--- WHAT TO PRODUCE ---
If "Description" shows up in a line of the material, return that line.

--- SOURCE INFORMATION ---
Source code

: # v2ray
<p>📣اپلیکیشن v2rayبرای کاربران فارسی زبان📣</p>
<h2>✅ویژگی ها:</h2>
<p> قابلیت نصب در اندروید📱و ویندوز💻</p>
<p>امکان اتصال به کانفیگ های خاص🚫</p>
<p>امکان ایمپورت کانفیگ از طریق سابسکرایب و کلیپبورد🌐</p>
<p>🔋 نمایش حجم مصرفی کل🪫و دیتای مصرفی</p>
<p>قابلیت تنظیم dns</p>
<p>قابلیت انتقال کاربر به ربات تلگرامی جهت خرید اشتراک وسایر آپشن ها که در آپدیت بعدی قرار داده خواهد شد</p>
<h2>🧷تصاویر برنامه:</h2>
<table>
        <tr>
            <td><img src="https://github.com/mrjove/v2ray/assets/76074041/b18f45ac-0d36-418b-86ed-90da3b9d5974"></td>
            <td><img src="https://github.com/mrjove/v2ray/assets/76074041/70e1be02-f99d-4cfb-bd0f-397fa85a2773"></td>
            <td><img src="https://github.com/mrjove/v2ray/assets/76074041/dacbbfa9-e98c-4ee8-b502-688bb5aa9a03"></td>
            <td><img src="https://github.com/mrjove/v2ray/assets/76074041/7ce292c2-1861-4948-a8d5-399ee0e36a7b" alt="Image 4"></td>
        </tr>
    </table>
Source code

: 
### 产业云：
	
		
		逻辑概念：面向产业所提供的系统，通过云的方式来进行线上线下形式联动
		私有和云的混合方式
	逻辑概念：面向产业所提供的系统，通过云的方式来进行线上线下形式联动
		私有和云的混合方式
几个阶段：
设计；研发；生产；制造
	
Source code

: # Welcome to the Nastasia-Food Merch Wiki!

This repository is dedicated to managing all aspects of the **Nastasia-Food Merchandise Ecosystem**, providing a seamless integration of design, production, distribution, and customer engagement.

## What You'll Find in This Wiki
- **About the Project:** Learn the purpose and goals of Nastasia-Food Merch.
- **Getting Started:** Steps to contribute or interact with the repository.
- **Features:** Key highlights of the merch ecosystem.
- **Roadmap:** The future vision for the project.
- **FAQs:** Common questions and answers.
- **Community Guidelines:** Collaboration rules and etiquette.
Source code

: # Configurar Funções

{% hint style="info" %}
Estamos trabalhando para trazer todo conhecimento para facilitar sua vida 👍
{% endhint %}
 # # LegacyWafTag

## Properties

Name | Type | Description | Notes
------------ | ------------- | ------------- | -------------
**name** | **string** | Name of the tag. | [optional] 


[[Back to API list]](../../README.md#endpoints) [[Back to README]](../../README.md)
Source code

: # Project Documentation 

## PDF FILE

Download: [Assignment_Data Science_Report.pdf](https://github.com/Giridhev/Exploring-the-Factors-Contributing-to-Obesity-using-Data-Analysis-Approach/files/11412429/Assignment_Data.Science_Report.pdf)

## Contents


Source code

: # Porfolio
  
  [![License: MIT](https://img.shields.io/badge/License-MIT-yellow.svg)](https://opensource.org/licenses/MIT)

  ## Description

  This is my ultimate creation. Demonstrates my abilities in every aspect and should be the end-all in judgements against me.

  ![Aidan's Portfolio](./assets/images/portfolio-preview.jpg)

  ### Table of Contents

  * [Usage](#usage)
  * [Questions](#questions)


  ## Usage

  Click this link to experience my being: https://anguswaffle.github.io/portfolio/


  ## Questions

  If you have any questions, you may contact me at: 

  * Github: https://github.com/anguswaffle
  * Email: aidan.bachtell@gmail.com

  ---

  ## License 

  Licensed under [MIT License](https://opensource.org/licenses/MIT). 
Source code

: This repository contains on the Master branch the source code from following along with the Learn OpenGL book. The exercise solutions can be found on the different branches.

--- SOLUTION TO THIS EXERCISE ---
Name | Type | Description | Notes
  ## Description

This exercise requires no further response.